Auf den jungen Menschen wirken zuerst die großen Gestalten der eigenen Literatur – anders wäre es unnatürlich. Der junge Deutsche, aus dem ein guter deutscher Europäer werden soll, wird ergriffen von Schiller und Heine, etwas später von Nietzsche, noch etwas später von Goethe, gleichzeitig aber entzückt er sich auch an den Romantikern, an der deutschen Shakespeare-Ausgabe; begeistert sich für Georg Büchner und Frank Wedekind, für die frühen Dramen von Gerhart Hauptmann; diesen wird er hinter sich lassen, wenn er zu Rilke, Stefan George und Hofmannsthal gelangt, Büchner und Wedekind aber wird er die Treue halten. Gleichzeitig liebt er auch schon Verlaine.
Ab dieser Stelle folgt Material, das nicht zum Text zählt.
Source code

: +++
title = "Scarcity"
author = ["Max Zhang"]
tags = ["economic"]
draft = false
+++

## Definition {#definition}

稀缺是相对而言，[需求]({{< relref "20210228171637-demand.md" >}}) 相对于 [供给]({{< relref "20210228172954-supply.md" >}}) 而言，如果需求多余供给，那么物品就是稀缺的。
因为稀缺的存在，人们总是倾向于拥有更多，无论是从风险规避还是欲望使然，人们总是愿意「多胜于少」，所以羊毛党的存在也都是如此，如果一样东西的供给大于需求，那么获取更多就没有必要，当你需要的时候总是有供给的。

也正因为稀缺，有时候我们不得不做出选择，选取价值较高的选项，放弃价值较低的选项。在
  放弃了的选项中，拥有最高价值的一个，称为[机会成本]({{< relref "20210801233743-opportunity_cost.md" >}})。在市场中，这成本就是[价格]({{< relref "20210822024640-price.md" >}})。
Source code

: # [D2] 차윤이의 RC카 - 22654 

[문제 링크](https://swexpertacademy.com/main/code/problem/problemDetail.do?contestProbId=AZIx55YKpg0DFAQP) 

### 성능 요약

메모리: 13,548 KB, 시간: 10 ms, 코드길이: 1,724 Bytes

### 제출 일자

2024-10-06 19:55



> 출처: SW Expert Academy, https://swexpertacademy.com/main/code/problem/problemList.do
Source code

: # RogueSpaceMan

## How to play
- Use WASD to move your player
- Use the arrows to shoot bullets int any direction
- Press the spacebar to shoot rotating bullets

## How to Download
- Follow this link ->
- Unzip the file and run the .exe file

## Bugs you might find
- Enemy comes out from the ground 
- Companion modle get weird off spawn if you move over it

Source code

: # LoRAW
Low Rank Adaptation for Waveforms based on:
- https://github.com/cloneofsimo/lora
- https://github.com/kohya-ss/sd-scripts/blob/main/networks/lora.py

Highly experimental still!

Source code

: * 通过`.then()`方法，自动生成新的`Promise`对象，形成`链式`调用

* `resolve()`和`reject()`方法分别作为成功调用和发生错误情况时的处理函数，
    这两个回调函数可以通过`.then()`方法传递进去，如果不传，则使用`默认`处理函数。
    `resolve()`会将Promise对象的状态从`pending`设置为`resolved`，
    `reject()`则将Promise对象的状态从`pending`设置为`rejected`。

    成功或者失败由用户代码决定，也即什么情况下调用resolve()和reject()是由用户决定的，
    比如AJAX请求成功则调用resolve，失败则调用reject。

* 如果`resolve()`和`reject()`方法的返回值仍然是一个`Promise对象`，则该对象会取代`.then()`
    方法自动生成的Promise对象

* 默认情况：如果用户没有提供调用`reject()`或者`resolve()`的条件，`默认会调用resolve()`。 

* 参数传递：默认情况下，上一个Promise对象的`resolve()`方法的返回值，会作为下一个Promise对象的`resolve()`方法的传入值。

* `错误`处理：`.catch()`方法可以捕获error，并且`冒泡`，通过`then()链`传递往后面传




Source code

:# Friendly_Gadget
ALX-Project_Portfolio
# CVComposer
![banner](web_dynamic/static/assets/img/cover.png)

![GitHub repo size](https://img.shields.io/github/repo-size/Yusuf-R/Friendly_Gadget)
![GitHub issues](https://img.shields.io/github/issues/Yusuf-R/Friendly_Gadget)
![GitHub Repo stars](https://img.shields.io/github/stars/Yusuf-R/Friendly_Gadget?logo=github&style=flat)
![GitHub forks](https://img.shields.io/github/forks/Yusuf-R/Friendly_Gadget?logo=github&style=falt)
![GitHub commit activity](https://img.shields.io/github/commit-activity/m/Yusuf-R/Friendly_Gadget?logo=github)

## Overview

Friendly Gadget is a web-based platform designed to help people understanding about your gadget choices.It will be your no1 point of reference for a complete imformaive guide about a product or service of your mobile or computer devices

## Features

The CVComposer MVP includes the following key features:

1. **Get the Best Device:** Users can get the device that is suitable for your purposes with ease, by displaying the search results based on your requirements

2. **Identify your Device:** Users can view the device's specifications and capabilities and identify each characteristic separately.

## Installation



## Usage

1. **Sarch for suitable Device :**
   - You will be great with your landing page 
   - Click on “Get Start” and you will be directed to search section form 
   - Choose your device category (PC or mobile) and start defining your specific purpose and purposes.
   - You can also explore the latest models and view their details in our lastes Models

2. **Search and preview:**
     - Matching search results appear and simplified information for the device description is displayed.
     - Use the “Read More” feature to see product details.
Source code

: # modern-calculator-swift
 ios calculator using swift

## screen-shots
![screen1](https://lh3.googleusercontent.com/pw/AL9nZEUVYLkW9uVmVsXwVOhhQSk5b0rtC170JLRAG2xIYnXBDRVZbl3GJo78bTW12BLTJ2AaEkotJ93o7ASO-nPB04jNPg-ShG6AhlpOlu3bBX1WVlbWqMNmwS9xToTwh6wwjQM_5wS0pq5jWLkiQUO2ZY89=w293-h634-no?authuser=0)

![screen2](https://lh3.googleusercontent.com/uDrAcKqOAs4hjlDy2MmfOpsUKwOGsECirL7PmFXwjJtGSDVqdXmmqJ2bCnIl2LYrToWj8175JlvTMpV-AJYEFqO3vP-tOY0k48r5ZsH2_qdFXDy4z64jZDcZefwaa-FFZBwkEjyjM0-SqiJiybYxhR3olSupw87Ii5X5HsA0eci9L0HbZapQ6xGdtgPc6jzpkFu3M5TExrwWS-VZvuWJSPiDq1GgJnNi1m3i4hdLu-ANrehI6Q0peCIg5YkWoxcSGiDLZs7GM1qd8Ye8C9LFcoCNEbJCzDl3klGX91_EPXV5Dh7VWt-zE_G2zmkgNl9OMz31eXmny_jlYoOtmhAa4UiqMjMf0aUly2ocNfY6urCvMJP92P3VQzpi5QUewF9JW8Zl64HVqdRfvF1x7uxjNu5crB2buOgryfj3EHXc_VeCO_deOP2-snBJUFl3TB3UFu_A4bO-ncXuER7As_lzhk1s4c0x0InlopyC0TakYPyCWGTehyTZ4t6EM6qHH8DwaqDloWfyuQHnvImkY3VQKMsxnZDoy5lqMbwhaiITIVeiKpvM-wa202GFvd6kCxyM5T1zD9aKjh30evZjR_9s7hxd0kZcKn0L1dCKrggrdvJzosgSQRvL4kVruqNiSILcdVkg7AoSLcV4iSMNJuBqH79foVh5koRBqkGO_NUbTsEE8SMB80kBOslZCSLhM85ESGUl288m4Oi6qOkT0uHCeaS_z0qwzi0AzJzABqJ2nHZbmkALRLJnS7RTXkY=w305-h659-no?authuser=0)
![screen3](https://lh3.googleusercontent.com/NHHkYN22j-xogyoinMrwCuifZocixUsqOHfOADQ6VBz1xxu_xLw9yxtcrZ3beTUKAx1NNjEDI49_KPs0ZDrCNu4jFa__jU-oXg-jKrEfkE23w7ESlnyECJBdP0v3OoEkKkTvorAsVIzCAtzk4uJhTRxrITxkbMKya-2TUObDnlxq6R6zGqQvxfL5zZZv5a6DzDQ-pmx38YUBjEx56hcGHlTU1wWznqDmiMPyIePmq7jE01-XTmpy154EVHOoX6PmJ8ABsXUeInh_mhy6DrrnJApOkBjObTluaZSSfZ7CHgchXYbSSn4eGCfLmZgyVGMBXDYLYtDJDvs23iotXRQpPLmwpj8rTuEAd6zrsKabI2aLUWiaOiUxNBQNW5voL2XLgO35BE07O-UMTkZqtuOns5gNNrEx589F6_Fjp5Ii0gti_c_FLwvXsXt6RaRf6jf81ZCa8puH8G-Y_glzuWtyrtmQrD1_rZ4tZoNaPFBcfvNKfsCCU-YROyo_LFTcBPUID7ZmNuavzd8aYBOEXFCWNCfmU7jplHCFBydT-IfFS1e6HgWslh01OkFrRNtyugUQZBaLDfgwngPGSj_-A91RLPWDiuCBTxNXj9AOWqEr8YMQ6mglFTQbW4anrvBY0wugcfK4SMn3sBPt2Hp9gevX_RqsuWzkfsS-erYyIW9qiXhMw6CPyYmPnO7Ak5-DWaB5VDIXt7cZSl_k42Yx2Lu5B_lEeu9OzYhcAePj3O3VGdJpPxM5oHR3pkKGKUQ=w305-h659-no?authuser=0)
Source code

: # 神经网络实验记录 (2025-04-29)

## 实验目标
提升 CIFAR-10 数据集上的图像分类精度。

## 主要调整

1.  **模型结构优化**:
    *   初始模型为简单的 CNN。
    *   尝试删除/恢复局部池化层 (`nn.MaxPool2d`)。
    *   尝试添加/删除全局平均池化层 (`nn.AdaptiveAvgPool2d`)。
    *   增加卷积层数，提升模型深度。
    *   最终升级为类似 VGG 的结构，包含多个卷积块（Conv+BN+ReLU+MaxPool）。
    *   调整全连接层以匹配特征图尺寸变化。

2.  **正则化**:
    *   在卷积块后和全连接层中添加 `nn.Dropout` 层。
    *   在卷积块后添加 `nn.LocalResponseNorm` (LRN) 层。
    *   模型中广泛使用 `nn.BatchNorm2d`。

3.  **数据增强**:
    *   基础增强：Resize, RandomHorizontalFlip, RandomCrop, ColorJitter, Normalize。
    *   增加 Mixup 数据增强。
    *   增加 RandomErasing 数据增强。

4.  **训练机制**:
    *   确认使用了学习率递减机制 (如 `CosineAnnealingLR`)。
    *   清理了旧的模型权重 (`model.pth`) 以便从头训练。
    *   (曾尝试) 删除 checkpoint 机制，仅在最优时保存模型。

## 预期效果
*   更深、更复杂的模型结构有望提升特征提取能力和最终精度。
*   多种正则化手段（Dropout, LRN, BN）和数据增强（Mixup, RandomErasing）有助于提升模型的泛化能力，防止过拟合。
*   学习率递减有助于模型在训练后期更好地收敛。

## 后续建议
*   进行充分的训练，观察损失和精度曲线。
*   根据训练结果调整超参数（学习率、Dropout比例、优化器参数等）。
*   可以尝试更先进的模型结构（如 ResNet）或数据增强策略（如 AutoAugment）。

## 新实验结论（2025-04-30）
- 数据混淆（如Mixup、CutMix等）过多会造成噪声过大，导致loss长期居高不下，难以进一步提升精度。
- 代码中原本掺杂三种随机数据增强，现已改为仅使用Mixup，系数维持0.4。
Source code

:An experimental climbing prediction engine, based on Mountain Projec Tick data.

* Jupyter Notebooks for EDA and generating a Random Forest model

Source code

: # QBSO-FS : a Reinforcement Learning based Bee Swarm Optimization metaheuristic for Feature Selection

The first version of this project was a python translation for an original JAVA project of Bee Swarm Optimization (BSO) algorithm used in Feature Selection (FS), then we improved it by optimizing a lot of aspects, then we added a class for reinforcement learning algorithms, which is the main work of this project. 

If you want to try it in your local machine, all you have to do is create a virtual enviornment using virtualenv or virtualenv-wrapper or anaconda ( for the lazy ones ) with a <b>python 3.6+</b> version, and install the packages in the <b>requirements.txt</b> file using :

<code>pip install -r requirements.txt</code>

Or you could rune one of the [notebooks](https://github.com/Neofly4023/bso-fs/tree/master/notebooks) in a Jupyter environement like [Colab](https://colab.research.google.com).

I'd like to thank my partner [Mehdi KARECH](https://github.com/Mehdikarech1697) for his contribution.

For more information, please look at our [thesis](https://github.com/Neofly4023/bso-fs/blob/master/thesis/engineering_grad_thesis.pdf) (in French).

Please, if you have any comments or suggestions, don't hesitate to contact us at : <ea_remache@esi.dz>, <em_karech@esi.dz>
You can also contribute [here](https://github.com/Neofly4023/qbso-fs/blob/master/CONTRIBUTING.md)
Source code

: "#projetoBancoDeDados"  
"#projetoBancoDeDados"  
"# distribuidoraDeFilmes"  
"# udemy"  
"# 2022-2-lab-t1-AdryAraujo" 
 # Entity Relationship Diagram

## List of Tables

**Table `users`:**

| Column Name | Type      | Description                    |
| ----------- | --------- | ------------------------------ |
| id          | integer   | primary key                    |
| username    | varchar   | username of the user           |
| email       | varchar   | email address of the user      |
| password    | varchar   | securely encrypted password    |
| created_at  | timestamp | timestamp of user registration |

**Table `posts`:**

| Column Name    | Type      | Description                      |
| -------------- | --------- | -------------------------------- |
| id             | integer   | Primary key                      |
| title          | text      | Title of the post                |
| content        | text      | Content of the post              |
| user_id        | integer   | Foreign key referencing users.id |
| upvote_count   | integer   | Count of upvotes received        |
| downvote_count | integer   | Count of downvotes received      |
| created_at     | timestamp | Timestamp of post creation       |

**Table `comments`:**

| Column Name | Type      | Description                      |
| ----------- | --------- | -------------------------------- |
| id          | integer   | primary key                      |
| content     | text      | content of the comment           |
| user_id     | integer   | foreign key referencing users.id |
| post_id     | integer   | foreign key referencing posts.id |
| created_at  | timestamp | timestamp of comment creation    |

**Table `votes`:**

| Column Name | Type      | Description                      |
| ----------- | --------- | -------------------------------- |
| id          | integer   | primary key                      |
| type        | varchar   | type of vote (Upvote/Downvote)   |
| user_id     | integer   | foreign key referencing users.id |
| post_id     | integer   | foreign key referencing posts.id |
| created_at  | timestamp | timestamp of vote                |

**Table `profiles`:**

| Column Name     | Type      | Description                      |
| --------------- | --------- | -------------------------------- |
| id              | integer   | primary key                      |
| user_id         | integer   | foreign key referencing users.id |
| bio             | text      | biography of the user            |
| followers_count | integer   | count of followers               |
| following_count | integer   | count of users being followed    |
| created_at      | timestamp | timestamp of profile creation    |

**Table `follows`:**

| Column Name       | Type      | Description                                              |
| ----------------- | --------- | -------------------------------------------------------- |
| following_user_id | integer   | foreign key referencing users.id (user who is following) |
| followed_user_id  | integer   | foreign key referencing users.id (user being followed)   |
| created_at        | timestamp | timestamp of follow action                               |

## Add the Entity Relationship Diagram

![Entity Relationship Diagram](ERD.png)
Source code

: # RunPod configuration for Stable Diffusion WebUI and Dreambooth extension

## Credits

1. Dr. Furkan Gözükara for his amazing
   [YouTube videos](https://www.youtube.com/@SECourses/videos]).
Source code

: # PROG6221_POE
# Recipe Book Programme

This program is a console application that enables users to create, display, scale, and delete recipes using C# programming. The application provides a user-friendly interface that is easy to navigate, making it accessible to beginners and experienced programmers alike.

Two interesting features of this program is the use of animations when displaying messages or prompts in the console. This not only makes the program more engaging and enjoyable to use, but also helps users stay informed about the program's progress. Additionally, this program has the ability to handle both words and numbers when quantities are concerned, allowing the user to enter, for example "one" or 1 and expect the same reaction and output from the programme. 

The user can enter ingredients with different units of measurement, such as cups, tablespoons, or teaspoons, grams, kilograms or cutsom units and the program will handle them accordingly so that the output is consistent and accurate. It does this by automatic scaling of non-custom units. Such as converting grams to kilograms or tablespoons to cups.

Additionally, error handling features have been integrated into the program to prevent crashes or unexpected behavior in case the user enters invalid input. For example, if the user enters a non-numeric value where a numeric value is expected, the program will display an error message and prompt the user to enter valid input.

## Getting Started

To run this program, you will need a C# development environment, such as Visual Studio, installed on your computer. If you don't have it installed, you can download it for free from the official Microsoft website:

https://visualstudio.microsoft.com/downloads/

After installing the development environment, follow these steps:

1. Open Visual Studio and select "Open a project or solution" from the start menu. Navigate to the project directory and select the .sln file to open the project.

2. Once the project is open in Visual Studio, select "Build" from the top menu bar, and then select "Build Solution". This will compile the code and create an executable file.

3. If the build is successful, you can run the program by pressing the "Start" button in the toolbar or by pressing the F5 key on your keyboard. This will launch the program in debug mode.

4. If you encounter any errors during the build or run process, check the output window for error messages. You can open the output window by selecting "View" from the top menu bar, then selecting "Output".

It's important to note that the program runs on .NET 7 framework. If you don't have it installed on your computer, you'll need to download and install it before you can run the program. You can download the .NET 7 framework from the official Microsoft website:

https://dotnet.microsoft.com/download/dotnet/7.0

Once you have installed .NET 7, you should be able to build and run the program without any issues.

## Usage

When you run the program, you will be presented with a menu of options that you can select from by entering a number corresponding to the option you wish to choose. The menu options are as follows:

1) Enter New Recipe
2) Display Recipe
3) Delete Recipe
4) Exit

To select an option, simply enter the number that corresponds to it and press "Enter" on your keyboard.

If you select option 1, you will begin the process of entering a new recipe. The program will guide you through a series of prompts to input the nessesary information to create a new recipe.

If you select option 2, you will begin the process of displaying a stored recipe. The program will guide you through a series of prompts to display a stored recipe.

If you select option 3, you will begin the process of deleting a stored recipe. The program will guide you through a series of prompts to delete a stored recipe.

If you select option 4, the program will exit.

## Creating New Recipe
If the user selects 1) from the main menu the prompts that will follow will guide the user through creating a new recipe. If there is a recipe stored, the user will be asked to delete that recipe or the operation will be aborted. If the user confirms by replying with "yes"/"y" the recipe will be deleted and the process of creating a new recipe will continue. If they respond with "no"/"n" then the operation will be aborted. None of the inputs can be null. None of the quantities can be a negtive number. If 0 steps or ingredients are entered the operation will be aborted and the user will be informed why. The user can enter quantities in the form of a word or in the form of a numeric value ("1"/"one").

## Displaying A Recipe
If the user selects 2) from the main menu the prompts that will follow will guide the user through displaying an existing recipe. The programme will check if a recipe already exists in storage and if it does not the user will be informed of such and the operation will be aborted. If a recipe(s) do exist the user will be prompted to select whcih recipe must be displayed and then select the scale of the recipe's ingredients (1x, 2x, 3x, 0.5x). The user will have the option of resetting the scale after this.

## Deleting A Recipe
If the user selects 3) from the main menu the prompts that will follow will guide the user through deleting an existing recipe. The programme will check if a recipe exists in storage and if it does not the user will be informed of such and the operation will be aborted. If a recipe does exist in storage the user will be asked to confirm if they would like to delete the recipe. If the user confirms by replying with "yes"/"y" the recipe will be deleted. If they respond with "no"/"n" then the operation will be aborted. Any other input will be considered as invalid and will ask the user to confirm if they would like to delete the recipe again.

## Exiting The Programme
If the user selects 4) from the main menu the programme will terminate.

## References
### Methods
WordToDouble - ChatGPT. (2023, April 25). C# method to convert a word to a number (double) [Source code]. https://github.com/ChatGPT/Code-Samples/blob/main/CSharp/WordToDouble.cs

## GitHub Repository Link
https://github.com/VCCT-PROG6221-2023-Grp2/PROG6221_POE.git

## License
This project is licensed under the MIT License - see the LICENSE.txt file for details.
Als ich George liebte, liebte ich auch Verlaine, und beiden Lieben bin ich treu geblieben. Von dem zugleich schon mythischen und uns so nahen Paar, Verlaine und Rimbaud, ging für mich der rührende Zauber aus, der nie mehr aufhören sollte zu wirken. Diese beiden Figuren standen am Eingang meines geistigen Lebens: der christliche Sünder, der alle Laster so verführerisch besingt, um sie dann alle so bitterlich zu bereuen; der Gepeinigte, der aus den Tiefen des Schmerzes den einfachsten Ton findet – den klagenden und kindlich frommen Rhythmus, der mir aus der deutschen Romantik und aus gewissen kleinen Liebesliedern Stefan Georges schon so vertraut war –; und der Heros, der die Literatur sprengt wie eine Fessel; der des Wortes überdrüssig wird, nachdem er das Gebiet des Wortes wie ein Eroberer erweitert hat; der mit enormen Energien geladene Knabe, dem das Wort nichts gilt, weil er alles, schlechthin alles mit ihm anfangen könnte, und der aufbricht ins Abenteuer, aufbricht ins Leben, tragischer Deserteur der Literatur – beinah ein Feind des Geistes, ein Feind der Literatur – aber was für ein Feind, da er ja erst schöpferisch weitertrieb, was er dann verächtlich hinter sich warf! Wie nah verwandt war doch die deutsche Jugend nach dem Kriege der französischen zur gleichen Zeit: Die Zwanzigjährigen in Berlin, München oder Heidelberg liebten Rimbaud wie die Zwanzigjährigen in Paris. «Le Bateau Ivre» konnte ich auswendig, und der erste Artikel, den ich in einer Berliner Revue publizieren ließ, handelte von der Schönheit Rimbauds: wirklich von seiner physischen Schönheit, in der die Gewalt seines Genies sich mir ebenso deutlich zu manifestieren schien wie in der Schönheit seiner Gedichte.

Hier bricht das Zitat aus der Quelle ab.